§ **EXERCISE BRIEF**: Copy all entries exactly.

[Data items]
%%
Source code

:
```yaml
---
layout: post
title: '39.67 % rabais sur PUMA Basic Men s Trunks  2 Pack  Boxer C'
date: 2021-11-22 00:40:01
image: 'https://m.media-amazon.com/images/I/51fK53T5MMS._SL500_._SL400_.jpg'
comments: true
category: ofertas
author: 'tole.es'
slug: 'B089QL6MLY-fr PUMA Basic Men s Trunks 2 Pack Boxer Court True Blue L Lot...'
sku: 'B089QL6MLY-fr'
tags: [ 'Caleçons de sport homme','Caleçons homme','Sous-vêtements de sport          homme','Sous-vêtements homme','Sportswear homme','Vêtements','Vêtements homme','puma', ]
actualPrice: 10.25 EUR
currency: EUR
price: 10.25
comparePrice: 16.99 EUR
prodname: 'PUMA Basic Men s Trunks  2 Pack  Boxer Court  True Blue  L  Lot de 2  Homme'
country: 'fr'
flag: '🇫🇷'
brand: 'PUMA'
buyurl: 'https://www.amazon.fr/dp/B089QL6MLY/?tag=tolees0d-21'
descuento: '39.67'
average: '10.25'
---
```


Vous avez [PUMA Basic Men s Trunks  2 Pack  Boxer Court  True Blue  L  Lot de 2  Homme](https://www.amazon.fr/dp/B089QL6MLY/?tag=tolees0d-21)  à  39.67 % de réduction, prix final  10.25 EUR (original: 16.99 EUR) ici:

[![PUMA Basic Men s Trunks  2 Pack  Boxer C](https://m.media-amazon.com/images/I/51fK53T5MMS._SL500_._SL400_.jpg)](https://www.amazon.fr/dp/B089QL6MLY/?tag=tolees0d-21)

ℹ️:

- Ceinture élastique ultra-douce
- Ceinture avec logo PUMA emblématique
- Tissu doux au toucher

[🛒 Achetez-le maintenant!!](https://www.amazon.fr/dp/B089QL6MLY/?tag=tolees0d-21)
%%
§ **RESPONSE TO THIS EXERCISE**:
Source code

:
```yaml
---
layout: post
title: '39.67 % rabais sur PUMA Basic Men s Trunks  2 Pack  Boxer C'
date: 2021-11-22 00:40:01
image: 'https://m.media-amazon.com/images/I/51fK53T5MMS._SL500_._SL400_.jpg'
comments: true
category: ofertas
author: 'tole.es'
slug: 'B089QL6MLY-fr PUMA Basic Men s Trunks 2 Pack Boxer Court True Blue L Lot...'
sku: 'B089QL6MLY-fr'
tags: [ 'Caleçons de sport homme','Caleçons homme','Sous-vêtements de sport          homme','Sous-vêtements homme','Sportswear homme','Vêtements','Vêtements homme','puma', ]
actualPrice: 10.25 EUR
currency: EUR
price: 10.25
comparePrice: 16.99 EUR
prodname: 'PUMA Basic Men s Trunks  2 Pack  Boxer Court  True Blue  L  Lot de 2  Homme'
country: 'fr'
flag: '🇫🇷'
brand: 'PUMA'
buyurl: 'https://www.amazon.fr/dp/B089QL6MLY/?tag=tolees0d-21'
descuento: '39.67'
average: '10.25'
---
```


Vous avez [PUMA Basic Men s Trunks  2 Pack  Boxer Court  True Blue  L  Lot de 2  Homme](https://www.amazon.fr/dp/B089QL6MLY/?tag=tolees0d-21)  à  39.67 % de réduction, prix final  10.25 EUR (original: 16.99 EUR) ici:

[![PUMA Basic Men s Trunks  2 Pack  Boxer C](https://m.media-amazon.com/images/I/51fK53T5MMS._SL500_._SL400_.jpg)](https://www.amazon.fr/dp/B089QL6MLY/?tag=tolees0d-21)

ℹ️:

- Ceinture élastique ultra-douce
- Ceinture avec logo PUMA emblématique
- Tissu doux au toucher

[🛒 Achetez-le maintenant!!](https://www.amazon.fr/dp/B089QL6MLY/?tag=tolees0d-21)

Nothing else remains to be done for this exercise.